Sanath Jayasuriya can also relax. Having confirmed that this is indeed his final stand, he can now expect his darting left-arm spinners to play a critical support role in grinding England down. His explosive curtain-call is sure to be forgotten amid everything else that has gone on in this game, but it was an invaluable demonstration of his unique art.



Before becoming his 709th victim, Paul Collingwood defied Murali for an hour and a half and got his side a crucial first-innings lead of 93 © Getty Images

The piece de resistance was his record-equalling over against James Anderson, in which every single ball was clobbered for four - a feat made all the more extraordinary given the sluggish nature of the surface. This was not The Oval in August, the scene of Chris Gayle's similar assault on Matthew Hoggard three years ago.
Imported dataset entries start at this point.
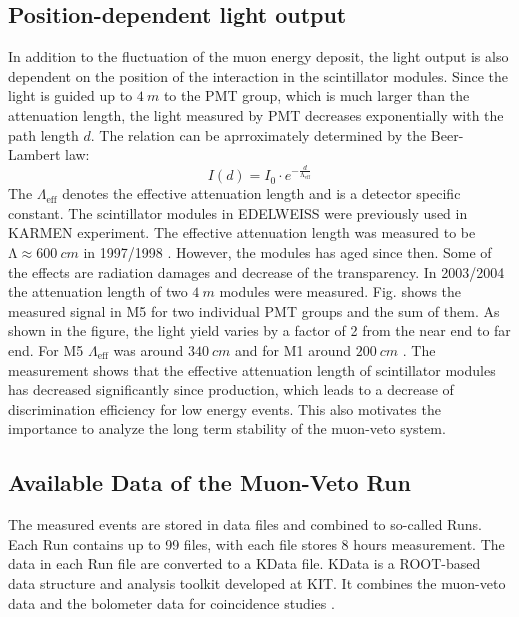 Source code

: \subsection{Position-dependent light output}
In addition to the fluctuation of the muon energy deposit, the light output is also dependent on the position of the interaction in the scintillator modules. Since the light is guided up to $\SI{4}{m}$ to the PMT group, which is much larger than the attenuation length, the light measured by PMT decreases exponentially with the path length $d$. The relation can be aprroximately determined by the Beer-Lambert law:
\begin{equation}
  I(d)=I_{0}\cdot e^{-\frac{d}{\mathrm{\Lambda}_{\mathrm{eff}}}}
\end{equation}
The $\Lambda_{\mathrm{eff}}$ denotes the effective attenuation length and is a detector specific constant.
The scintillator modules in EDELWEISS were previously used in KARMEN experiment. The effective attenuation length was measured to be $\mathrm{\Lambda} \approx \SI{600}{cm}$ in 1997/1998 \cite{Rei98}. However, the modules has aged since then. Some of the effects are radiation damages and decrease of the transparency.
In 2003/2004 the attenuation length of two $\SI{4}{m}$ modules were measured. Fig. shows the measured signal in M5 for two individual PMT groups and the sum of them. As shown in the figure, the light yield varies by a factor of 2 from the near end to far end.
For M5 $\Lambda_{\mathrm{eff}}$ was around $\SI{340}{cm}$ and for M1 around $\SI{200}{cm}$ \cite{Hab04}. The measurement shows that the effective attenuation length of scintillator modules has decreased significantly since production, which leads to a decrease of discrimination efficiency for low energy events. This also motivates the importance to analyze the long term stability of the muon-veto system.


\subsection{Available Data of the Muon-Veto Run}

The measured events are stored in data files and combined to so-called Runs. Each Run contains up to 99 files, with each file stores 8 hours measurement. The data in each Run file are converted to a KData file. KData is a ROOT-based \cite{Bru97} data structure and analysis toolkit developed at KIT. It combines the muon-veto data and the bolometer data for coincidence studies \cite{Cox12}.

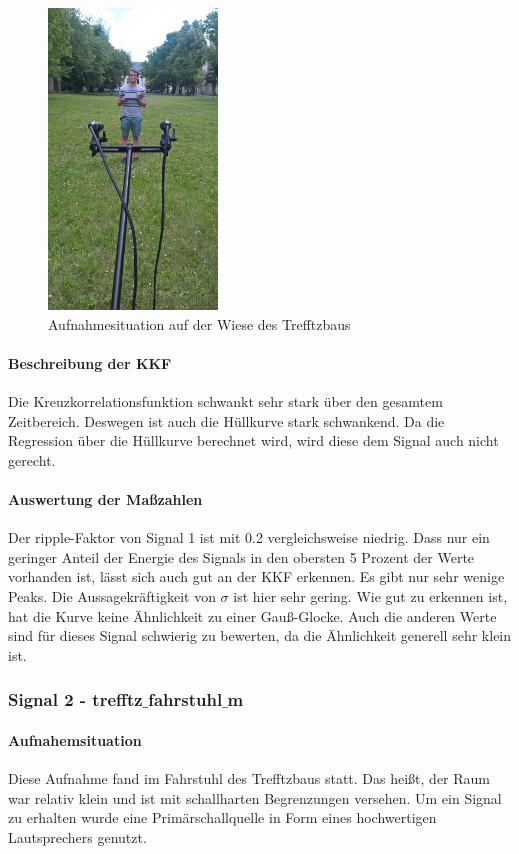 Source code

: \begin{figure}[ht!]
  \centering
  \includegraphics[width=0.4\textwidth]{img/wiese}
  \caption{Aufnahmesituation auf der Wiese des Trefftzbaus}
  \label{figure4}
\end{figure}

\paragraph{Beschreibung der KKF} Die Kreuzkorrelationsfunktion schwankt sehr stark über den gesamtem Zeitbereich. Deswegen ist auch die Hüllkurve stark schwankend. Da die Regression über die Hüllkurve berechnet wird, wird diese dem Signal auch nicht gerecht.
\paragraph{Auswertung der Maßzahlen}
Der ripple-Faktor von Signal 1 ist mit 0.2 vergleichsweise niedrig. Dass nur ein geringer Anteil der Energie des Signals in den obersten 5 Prozent der Werte vorhanden ist, lässt sich auch gut an der KKF erkennen. Es gibt nur sehr wenige Peaks. Die Aussagekräftigkeit von $\sigma$ ist hier sehr gering. Wie gut zu erkennen ist, hat die Kurve keine Ähnlichkeit zu einer Gauß-Glocke. Auch die anderen Werte sind für dieses Signal schwierig zu bewerten, da die Ähnlichkeit generell sehr klein ist.
\subsubsection{Signal 2 - trefftz$\_$fahrstuhl$\_$m}
\paragraph{Aufnahemsituation} Diese Aufnahme fand im Fahrstuhl des Trefftzbaus statt. Das heißt, der Raum war relativ klein und ist mit schallharten Begrenzungen versehen. Um ein Signal zu erhalten wurde eine Primärschallquelle in Form eines hochwertigen Lautsprechers genutzt.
Jayasuriya had to apply the humpty all by himself, and in so doing rather undermined Collingwood's assertion that "you had to scrap for every run".

Nevertheless, not all batsmen are as free-spirited as Jayasuriya, certainly not Sri Lanka's two incumbents, Kumar Sangakkara and Mahela Jayawardene. They will resume tomorrow with one thing in mind - grinding, purposeful accumulation. Murali has his record back, but now all Sri Lanka wants is victory.